What needs to be done
Transcribe all the entries that follow, leaving nothing out.

Exercise inputs

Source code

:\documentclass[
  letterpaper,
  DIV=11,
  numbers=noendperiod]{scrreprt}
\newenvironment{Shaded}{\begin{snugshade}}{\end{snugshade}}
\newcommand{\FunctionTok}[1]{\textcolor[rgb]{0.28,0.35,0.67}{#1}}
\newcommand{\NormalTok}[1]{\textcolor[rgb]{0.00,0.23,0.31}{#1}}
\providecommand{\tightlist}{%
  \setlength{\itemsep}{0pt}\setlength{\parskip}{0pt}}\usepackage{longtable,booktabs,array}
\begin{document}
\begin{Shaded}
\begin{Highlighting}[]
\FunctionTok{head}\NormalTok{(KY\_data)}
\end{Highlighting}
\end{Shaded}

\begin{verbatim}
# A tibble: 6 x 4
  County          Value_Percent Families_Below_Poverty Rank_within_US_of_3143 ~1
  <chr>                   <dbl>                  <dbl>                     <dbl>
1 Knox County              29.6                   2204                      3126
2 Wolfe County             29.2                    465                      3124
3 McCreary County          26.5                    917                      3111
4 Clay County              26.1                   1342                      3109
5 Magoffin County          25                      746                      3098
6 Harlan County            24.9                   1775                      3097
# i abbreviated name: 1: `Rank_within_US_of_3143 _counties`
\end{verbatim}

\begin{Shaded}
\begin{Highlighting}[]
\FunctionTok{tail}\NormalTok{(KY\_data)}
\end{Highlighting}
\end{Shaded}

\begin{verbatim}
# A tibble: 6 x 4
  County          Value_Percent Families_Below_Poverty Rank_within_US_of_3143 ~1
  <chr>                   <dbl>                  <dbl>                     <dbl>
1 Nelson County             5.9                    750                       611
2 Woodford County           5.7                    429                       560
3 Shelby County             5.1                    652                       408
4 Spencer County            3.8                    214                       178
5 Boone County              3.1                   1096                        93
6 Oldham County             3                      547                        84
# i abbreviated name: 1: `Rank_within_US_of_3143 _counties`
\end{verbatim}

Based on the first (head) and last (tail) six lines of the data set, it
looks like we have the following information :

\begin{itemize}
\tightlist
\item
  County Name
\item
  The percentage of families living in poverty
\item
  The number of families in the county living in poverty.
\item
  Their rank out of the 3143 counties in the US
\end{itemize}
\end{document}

Answer section
Source code

:\documentclass[
  letterpaper,
  DIV=11,
  numbers=noendperiod]{scrreprt}
\newenvironment{Shaded}{\begin{snugshade}}{\end{snugshade}}
\newcommand{\FunctionTok}[1]{\textcolor[rgb]{0.28,0.35,0.67}{#1}}
\newcommand{\NormalTok}[1]{\textcolor[rgb]{0.00,0.23,0.31}{#1}}
\providecommand{\tightlist}{%
  \setlength{\itemsep}{0pt}\setlength{\parskip}{0pt}}\usepackage{longtable,booktabs,array}
\begin{document}
\begin{Shaded}
\begin{Highlighting}[]
\FunctionTok{head}\NormalTok{(KY\_data)}
\end{Highlighting}
\end{Shaded}

\begin{verbatim}
# A tibble: 6 x 4
  County          Value_Percent Families_Below_Poverty Rank_within_US_of_3143 ~1
  <chr>                   <dbl>                  <dbl>                     <dbl>
1 Knox County              29.6                   2204                      3126
2 Wolfe County             29.2                    465                      3124
3 McCreary County          26.5                    917                      3111
4 Clay County              26.1                   1342                      3109
5 Magoffin County          25                      746                      3098
6 Harlan County            24.9                   1775                      3097
# i abbreviated name: 1: `Rank_within_US_of_3143 _counties`
\end{verbatim}

\begin{Shaded}
\begin{Highlighting}[]
\FunctionTok{tail}\NormalTok{(KY\_data)}
\end{Highlighting}
\end{Shaded}

\begin{verbatim}
# A tibble: 6 x 4
  County          Value_Percent Families_Below_Poverty Rank_within_US_of_3143 ~1
  <chr>                   <dbl>                  <dbl>                     <dbl>
1 Nelson County             5.9                    750                       611
2 Woodford County           5.7                    429                       560
3 Shelby County             5.1                    652                       408
4 Spencer County            3.8                    214                       178
5 Boone County              3.1                   1096                        93
6 Oldham County             3                      547                        84
# i abbreviated name: 1: `Rank_within_US_of_3143 _counties`
\end{verbatim}

Based on the first (head) and last (tail) six lines of the data set, it
looks like we have the following information :

\begin{itemize}
\tightlist
\item
  County Name
\item
  The percentage of families living in poverty
\item
  The number of families in the county living in poverty.
\item
  Their rank out of the 3143 counties in the US
\end{itemize}
\end{document}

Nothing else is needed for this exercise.